----- Data for this task -----

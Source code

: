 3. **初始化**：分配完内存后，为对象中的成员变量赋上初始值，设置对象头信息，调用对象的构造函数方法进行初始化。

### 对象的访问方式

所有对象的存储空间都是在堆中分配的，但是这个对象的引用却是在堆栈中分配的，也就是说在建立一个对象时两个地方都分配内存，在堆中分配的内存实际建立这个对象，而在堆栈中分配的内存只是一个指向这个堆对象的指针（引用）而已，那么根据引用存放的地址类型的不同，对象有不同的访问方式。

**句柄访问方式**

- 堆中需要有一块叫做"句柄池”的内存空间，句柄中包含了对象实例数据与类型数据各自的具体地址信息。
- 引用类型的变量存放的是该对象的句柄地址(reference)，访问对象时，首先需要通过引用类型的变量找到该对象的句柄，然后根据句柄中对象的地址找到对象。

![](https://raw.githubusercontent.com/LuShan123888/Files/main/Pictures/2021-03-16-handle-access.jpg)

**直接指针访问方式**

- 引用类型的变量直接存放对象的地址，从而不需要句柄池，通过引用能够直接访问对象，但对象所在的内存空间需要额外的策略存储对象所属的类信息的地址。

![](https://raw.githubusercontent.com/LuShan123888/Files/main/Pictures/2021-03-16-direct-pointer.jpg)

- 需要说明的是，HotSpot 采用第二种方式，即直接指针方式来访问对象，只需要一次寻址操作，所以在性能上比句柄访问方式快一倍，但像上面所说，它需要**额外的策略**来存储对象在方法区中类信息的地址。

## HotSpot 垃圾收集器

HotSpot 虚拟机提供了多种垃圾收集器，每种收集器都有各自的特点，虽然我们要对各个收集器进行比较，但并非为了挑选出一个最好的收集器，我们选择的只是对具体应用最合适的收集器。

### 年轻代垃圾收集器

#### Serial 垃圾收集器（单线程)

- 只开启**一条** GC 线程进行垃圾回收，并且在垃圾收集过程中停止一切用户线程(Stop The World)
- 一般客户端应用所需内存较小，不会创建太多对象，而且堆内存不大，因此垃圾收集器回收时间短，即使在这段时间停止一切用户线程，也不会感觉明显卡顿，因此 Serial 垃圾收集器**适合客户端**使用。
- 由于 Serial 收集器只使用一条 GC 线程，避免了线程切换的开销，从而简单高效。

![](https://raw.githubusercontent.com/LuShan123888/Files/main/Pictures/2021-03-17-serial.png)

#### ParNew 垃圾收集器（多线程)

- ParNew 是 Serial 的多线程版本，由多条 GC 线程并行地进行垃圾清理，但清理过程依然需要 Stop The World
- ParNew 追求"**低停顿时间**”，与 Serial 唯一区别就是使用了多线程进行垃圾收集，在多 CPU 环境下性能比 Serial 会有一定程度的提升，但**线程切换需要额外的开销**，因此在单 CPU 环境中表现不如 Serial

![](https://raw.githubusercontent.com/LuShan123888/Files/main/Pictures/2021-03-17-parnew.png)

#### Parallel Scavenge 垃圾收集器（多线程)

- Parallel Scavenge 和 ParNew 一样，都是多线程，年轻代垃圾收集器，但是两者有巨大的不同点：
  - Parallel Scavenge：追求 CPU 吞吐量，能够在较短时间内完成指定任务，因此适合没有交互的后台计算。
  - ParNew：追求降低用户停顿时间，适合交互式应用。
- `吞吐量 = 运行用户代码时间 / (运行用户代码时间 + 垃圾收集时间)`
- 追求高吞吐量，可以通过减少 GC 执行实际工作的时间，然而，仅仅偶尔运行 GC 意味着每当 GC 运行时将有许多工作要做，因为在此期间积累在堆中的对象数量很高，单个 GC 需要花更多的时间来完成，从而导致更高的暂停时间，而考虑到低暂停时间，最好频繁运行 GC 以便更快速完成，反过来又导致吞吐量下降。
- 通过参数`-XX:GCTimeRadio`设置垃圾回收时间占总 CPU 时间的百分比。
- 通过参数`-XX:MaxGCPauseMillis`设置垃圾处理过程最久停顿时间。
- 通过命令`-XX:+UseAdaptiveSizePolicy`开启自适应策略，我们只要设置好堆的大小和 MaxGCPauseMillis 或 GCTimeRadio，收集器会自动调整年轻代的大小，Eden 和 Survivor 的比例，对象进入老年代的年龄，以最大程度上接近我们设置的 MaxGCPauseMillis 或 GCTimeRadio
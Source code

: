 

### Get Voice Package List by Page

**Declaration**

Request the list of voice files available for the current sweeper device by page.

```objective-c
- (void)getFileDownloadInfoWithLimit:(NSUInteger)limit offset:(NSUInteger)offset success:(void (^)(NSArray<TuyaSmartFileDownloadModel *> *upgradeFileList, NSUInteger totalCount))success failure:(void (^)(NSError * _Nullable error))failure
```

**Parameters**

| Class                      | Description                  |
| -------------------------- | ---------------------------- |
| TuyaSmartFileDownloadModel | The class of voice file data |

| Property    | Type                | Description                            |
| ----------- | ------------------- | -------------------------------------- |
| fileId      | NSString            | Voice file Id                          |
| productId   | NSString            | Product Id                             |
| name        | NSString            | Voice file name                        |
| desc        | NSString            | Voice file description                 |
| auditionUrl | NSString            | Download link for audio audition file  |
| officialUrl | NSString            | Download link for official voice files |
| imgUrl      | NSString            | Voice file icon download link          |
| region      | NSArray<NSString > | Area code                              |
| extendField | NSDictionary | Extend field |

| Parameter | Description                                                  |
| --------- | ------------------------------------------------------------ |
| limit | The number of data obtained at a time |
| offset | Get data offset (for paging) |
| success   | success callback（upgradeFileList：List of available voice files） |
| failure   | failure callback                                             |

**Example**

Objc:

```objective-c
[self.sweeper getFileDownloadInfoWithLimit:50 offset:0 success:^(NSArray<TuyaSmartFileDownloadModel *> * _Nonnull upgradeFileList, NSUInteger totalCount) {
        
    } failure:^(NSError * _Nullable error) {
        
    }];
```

-----
----- Data for this task -----

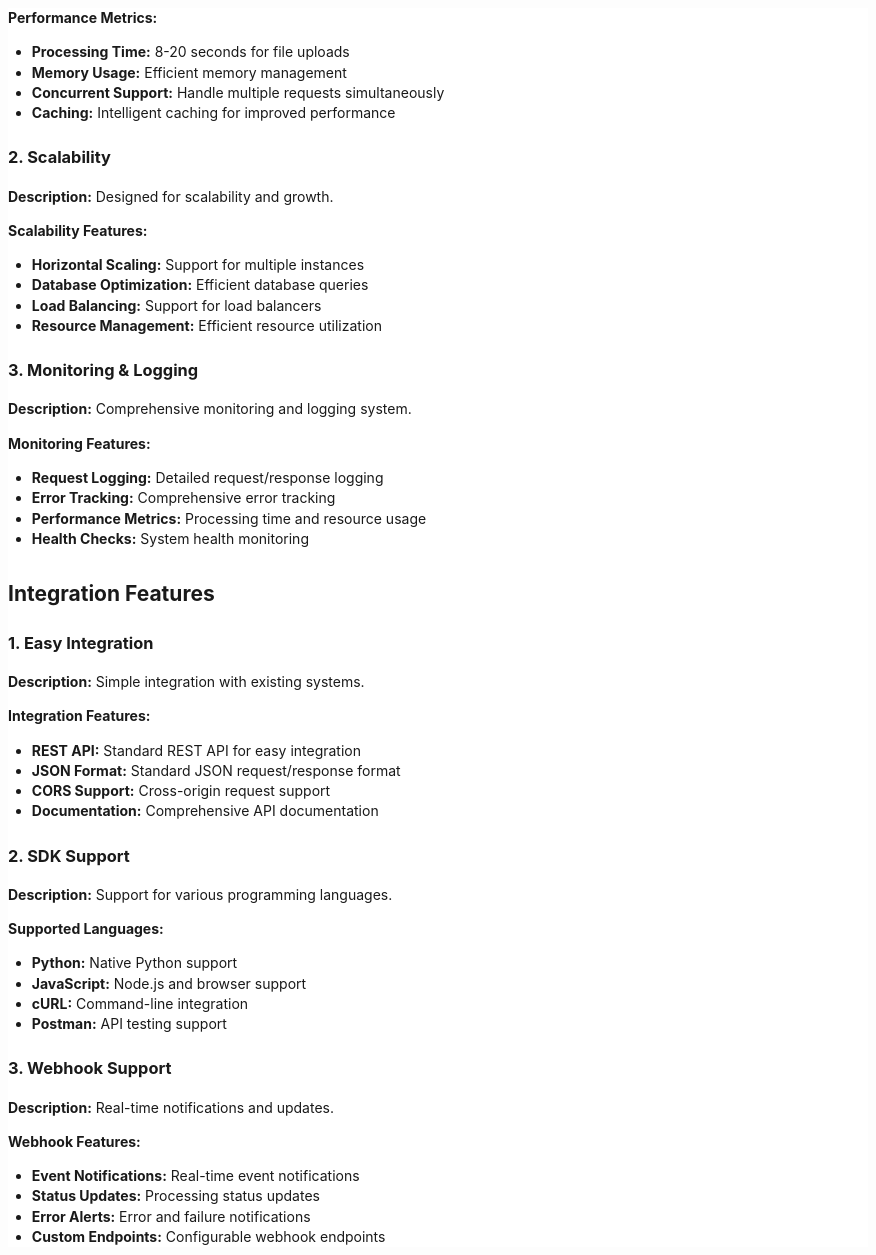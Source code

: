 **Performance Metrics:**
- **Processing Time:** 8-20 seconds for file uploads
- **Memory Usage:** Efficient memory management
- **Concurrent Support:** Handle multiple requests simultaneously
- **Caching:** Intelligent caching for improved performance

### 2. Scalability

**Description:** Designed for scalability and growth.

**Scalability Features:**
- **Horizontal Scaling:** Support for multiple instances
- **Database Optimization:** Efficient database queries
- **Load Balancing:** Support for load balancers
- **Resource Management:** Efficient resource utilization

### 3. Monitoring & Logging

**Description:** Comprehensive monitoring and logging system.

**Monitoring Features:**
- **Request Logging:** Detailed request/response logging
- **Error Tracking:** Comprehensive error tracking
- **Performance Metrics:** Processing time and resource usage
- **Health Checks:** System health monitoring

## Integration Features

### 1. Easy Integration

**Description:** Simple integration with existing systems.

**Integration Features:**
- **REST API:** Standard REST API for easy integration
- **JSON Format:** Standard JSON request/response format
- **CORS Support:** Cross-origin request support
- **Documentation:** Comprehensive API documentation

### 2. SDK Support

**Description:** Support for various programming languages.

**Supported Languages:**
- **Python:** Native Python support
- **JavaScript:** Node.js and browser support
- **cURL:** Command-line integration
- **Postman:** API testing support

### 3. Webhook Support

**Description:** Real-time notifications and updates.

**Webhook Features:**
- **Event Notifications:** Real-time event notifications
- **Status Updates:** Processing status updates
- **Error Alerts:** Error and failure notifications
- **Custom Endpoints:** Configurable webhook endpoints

-----
----- Data for this task -----

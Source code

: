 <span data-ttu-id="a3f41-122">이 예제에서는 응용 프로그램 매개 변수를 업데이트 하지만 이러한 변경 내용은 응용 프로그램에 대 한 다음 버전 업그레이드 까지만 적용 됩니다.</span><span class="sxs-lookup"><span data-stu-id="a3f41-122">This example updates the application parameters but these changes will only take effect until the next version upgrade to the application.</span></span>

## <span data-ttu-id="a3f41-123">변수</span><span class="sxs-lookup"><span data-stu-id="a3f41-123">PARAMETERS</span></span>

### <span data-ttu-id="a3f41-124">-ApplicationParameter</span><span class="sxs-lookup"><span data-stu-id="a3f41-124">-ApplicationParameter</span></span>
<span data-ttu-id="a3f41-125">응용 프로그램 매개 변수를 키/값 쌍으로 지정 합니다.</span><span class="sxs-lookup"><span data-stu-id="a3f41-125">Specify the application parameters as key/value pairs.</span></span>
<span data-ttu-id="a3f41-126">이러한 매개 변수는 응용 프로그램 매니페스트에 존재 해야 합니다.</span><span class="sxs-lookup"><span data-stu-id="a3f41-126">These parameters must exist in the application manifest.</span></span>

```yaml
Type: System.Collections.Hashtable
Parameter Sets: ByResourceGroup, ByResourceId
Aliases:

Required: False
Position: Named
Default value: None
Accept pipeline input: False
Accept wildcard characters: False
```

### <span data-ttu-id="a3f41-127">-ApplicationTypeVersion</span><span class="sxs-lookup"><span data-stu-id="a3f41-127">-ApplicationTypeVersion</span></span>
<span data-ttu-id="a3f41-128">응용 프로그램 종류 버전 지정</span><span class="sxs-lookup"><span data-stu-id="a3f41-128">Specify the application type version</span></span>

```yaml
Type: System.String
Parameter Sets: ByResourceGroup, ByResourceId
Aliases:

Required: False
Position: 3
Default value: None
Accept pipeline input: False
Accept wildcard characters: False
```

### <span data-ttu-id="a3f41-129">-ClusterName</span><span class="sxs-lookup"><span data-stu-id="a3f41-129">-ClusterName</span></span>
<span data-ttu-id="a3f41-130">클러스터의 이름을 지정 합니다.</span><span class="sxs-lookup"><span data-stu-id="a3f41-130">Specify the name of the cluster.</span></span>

-----

Requirement: Copy every line from the records above that contains the string "NSError".

Your solution:
- (void)getFileDownloadInfoWithLimit:(NSUInteger)limit offset:(NSUInteger)offset success:(void (^)(NSArray<TuyaSmartFileDownloadModel *> *upgradeFileList, NSUInteger totalCount))success failure:(void (^)(NSError * _Nullable error))failure
    } failure:^(NSError * _Nullable error) {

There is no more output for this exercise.